__EXERCISE BRIEF__: All entries below need to be written out exactly, but without their pictures.
___ MATERIAL PROVIDED
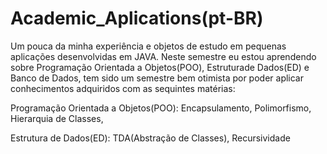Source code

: # Academic_Aplications(pt-BR)

Um pouca da minha experiência e objetos de estudo em pequenas aplicações desenvolvidas em JAVA. 
Neste semestre eu estou aprendendo sobre Programação Orientada a Objetos(POO), Estruturade Dados(ED) e Banco de Dados,
tem sido um semestre bem otimista por poder aplicar conhecimentos adquiridos com as sequintes matérias:

Programação Orientada a Objetos(POO):
Encapsulamento,
Polimorfismo,
Hierarquia de Classes,

Estrutura de Dados(ED):
TDA(Abstração de Classes),
Recursividade
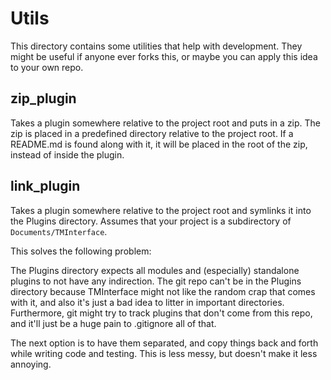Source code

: # Utils

This directory contains some utilities that help with development.
They might be useful if anyone ever forks this, or maybe you can apply this idea to your own repo.

## zip_plugin

Takes a plugin somewhere relative to the project root and puts in a zip.
The zip is placed in a predefined directory relative to the project root.
If a README.md is found along with it, it will be placed in the root of the zip, instead of inside the plugin.

## link_plugin

Takes a plugin somewhere relative to the project root and symlinks it into the Plugins directory.
Assumes that your project is a subdirectory of `Documents/TMInterface`.

This solves the following problem:

The Plugins directory expects all modules and (especially) standalone plugins to not have any indirection.
The git repo can't be in the Plugins directory because TMInterface might not like the random crap that comes with it,
and also it's just a bad idea to litter in important directories.
Furthermore, git might try to track plugins that don't come from this repo,
and it'll just be a huge pain to .gitignore all of that.

The next option is to have them separated, and copy things back and forth while writing code and testing.
This is less messy, but doesn't make it less annoying.
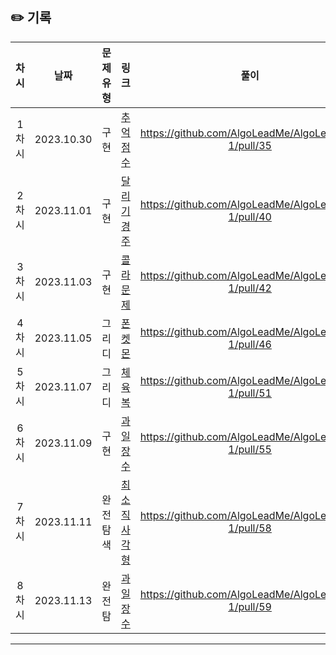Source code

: ## ✏️ 기록   

| 차시 |    날짜    | 문제유형 | 링크 | 풀이 |
|:----:|:---------:|:----:|:-----:|:----:|
| 1차시 | 2023.10.30 |  구현  | [추억 점수](https://school.programmers.co.kr/learn/courses/30/lessons/176963)|https://github.com/AlgoLeadMe/AlgoLeadMe-1/pull/35|
| 2차시 | 2023.11.01 |  구현  | [달리기 경주](https://school.programmers.co.kr/learn/courses/30/lessons/178871)|https://github.com/AlgoLeadMe/AlgoLeadMe-1/pull/40|
| 3차시 | 2023.11.03 |  구현  | [콜라 문제](https://school.programmers.co.kr/learn/courses/30/lessons/132267)|https://github.com/AlgoLeadMe/AlgoLeadMe-1/pull/42|
| 4차시 | 2023.11.05 |  그리디  | [폰켓몬](https://school.programmers.co.kr/learn/courses/30/lessons/1845)|https://github.com/AlgoLeadMe/AlgoLeadMe-1/pull/46|
| 5차시 | 2023.11.07 |  그리디  | [체육복](https://school.programmers.co.kr/learn/courses/30/lessons/42862)|https://github.com/AlgoLeadMe/AlgoLeadMe-1/pull/51|
| 6차시 | 2023.11.09 |  구현  | [과일 장수](https://school.programmers.co.kr/learn/courses/30/lessons/135808)|https://github.com/AlgoLeadMe/AlgoLeadMe-1/pull/55|
| 7차시 | 2023.11.11 |  완전 탐색  | [최소 직사각형](https://school.programmers.co.kr/learn/courses/30/lessons/135808)|https://github.com/AlgoLeadMe/AlgoLeadMe-1/pull/58|
| 8차시 | 2023.11.13 |  완전 탐  | [과일 장수](https://school.programmers.co.kr/learn/courses/30/lessons/42840)|https://github.com/AlgoLeadMe/AlgoLeadMe-1/pull/59|
---

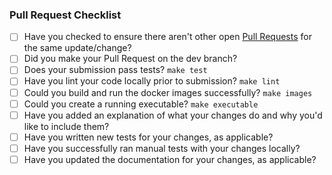 <!-- markdownlint-disable-next-line MD041 -->
### Pull Request Checklist

* [ ] Have you checked to ensure there aren't other open [Pull Requests](../../pulls) for the same update/change?
* [ ] Did you make your Pull Request on the dev branch?
* [ ] Does your submission pass tests? `make test`
* [ ] Have you lint your code locally prior to submission? `make lint`
* [ ] Could you build and run the docker images successfully? `make images`
* [ ] Could you create a running executable? `make executable`
* [ ] Have you added an explanation of what your changes do and why you'd like to include them?
* [ ] Have you written new tests for your changes, as applicable?
* [ ] Have you successfully ran manual tests with your changes locally?
* [ ] Have you updated the documentation for your changes, as applicable?
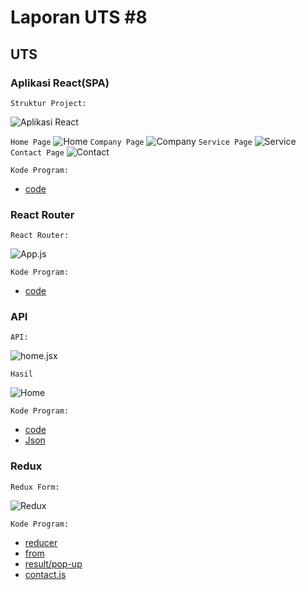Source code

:# Laporan UTS #8

## UTS

### Aplikasi React(SPA)

`Struktur Project:`

![Aplikasi React](img/Screenshot_1.png)

`Home Page`
![Home](img/Screenshot_2.png)
`Company Page`
![Company](img/Screenshot_3.png)
`Service Page`
![Service](img/Screenshot_4.png)
`Contact Page`
![Contact](img/Screenshot_5.png)

`Kode Program:`

* [code](../../src/08_UTS/uts-react)

### React Router

`React Router:`

![App.js](img/Screenshot_6.png)

`Kode Program:`

* [code](../../src/08_UTS/uts-react/src/App.js)

### API

`API:`

![home.jsx](img/Screenshot_7.png)

`Hasil`

![Home](img/Screenshot_8.png)

`Kode Program:`

* [code](../../src/08_UTS/uts-react/src/services/API/home.jsx)
* [Json](https://github.com/rizalanhari/API_React_UTS/blob/master/db.json)

### Redux

`Redux Form:`

![Redux](img/Screenshot_9.png)

`Kode Program:`

* [reducer](../../src/08_UTS/uts-react/src/store/reducers/index.js)
* [from](../../src/08_UTS/uts-react/src/parts/SimpleForm.js)
* [result/pop-up](../../src/08_UTS/uts-react/src/parts/showResults.js)
* [contact.js](../../src/08_UTS/uts-react/src/pages/contact.js)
______
__OUTPUT FOR THIS EXERCISE__:
Source code

: # Academic_Aplications(pt-BR)

Um pouca da minha experiência e objetos de estudo em pequenas aplicações desenvolvidas em JAVA. 
Neste semestre eu estou aprendendo sobre Programação Orientada a Objetos(POO), Estruturade Dados(ED) e Banco de Dados,
tem sido um semestre bem otimista por poder aplicar conhecimentos adquiridos com as sequintes matérias:

Programação Orientada a Objetos(POO):
Encapsulamento,
Polimorfismo,
Hierarquia de Classes,

Estrutura de Dados(ED):
TDA(Abstração de Classes),
Recursividade
Source code

: # Utils

This directory contains some utilities that help with development.
They might be useful if anyone ever forks this, or maybe you can apply this idea to your own repo.

## zip_plugin

Takes a plugin somewhere relative to the project root and puts in a zip.
The zip is placed in a predefined directory relative to the project root.
If a README.md is found along with it, it will be placed in the root of the zip, instead of inside the plugin.

## link_plugin

Takes a plugin somewhere relative to the project root and symlinks it into the Plugins directory.
Assumes that your project is a subdirectory of `Documents/TMInterface`.

This solves the following problem:

The Plugins directory expects all modules and (especially) standalone plugins to not have any indirection.
The git repo can't be in the Plugins directory because TMInterface might not like the random crap that comes with it,
and also it's just a bad idea to litter in important directories.
Furthermore, git might try to track plugins that don't come from this repo,
and it'll just be a huge pain to .gitignore all of that.

The next option is to have them separated, and copy things back and forth while writing code and testing.
This is less messy, but doesn't make it less annoying.
Source code

: ## ✏️ 기록   

| 차시 |    날짜    | 문제유형 | 링크 | 풀이 |
|:----:|:---------:|:----:|:-----:|:----:|
| 1차시 | 2023.10.30 |  구현  | [추억 점수](https://school.programmers.co.kr/learn/courses/30/lessons/176963)|https://github.com/AlgoLeadMe/AlgoLeadMe-1/pull/35|
| 2차시 | 2023.11.01 |  구현  | [달리기 경주](https://school.programmers.co.kr/learn/courses/30/lessons/178871)|https://github.com/AlgoLeadMe/AlgoLeadMe-1/pull/40|
| 3차시 | 2023.11.03 |  구현  | [콜라 문제](https://school.programmers.co.kr/learn/courses/30/lessons/132267)|https://github.com/AlgoLeadMe/AlgoLeadMe-1/pull/42|
| 4차시 | 2023.11.05 |  그리디  | [폰켓몬](https://school.programmers.co.kr/learn/courses/30/lessons/1845)|https://github.com/AlgoLeadMe/AlgoLeadMe-1/pull/46|
| 5차시 | 2023.11.07 |  그리디  | [체육복](https://school.programmers.co.kr/learn/courses/30/lessons/42862)|https://github.com/AlgoLeadMe/AlgoLeadMe-1/pull/51|
| 6차시 | 2023.11.09 |  구현  | [과일 장수](https://school.programmers.co.kr/learn/courses/30/lessons/135808)|https://github.com/AlgoLeadMe/AlgoLeadMe-1/pull/55|
| 7차시 | 2023.11.11 |  완전 탐색  | [최소 직사각형](https://school.programmers.co.kr/learn/courses/30/lessons/135808)|https://github.com/AlgoLeadMe/AlgoLeadMe-1/pull/58|
| 8차시 | 2023.11.13 |  완전 탐  | [과일 장수](https://school.programmers.co.kr/learn/courses/30/lessons/42840)|https://github.com/AlgoLeadMe/AlgoLeadMe-1/pull/59|
---

 <!-- markdownlint-disable-next-line MD041 -->
### Pull Request Checklist

* [ ] Have you checked to ensure there aren't other open [Pull Requests](../../pulls) for the same update/change?
* [ ] Did you make your Pull Request on the dev branch?
* [ ] Does your submission pass tests? `make test`
* [ ] Have you lint your code locally prior to submission? `make lint`
* [ ] Could you build and run the docker images successfully? `make images`
* [ ] Could you create a running executable? `make executable`
* [ ] Have you added an explanation of what your changes do and why you'd like to include them?
* [ ] Have you written new tests for your changes, as applicable?
* [ ] Have you successfully ran manual tests with your changes locally?
* [ ] Have you updated the documentation for your changes, as applicable?
Source code

:# Laporan UTS #8

## UTS

### Aplikasi React(SPA)

`Struktur Project:`

![Aplikasi React](img/Screenshot_1.png)

`Home Page`
![Home](img/Screenshot_2.png)
`Company Page`
![Company](img/Screenshot_3.png)
`Service Page`
![Service](img/Screenshot_4.png)
`Contact Page`
![Contact](img/Screenshot_5.png)

`Kode Program:`

* [code](../../src/08_UTS/uts-react)

### React Router

`React Router:`

![App.js](img/Screenshot_6.png)

`Kode Program:`

* [code](../../src/08_UTS/uts-react/src/App.js)

### API

`API:`

![home.jsx](img/Screenshot_7.png)

`Hasil`

![Home](img/Screenshot_8.png)

`Kode Program:`

* [code](../../src/08_UTS/uts-react/src/services/API/home.jsx)
* [Json](https://github.com/rizalanhari/API_React_UTS/blob/master/db.json)

### Redux

`Redux Form:`

![Redux](img/Screenshot_9.png)

`Kode Program:`

* [reducer](../../src/08_UTS/uts-react/src/store/reducers/index.js)
* [from](../../src/08_UTS/uts-react/src/parts/SimpleForm.js)
* [result/pop-up](../../src/08_UTS/uts-react/src/parts/showResults.js)
* [contact.js](../../src/08_UTS/uts-react/src/pages/contact.js)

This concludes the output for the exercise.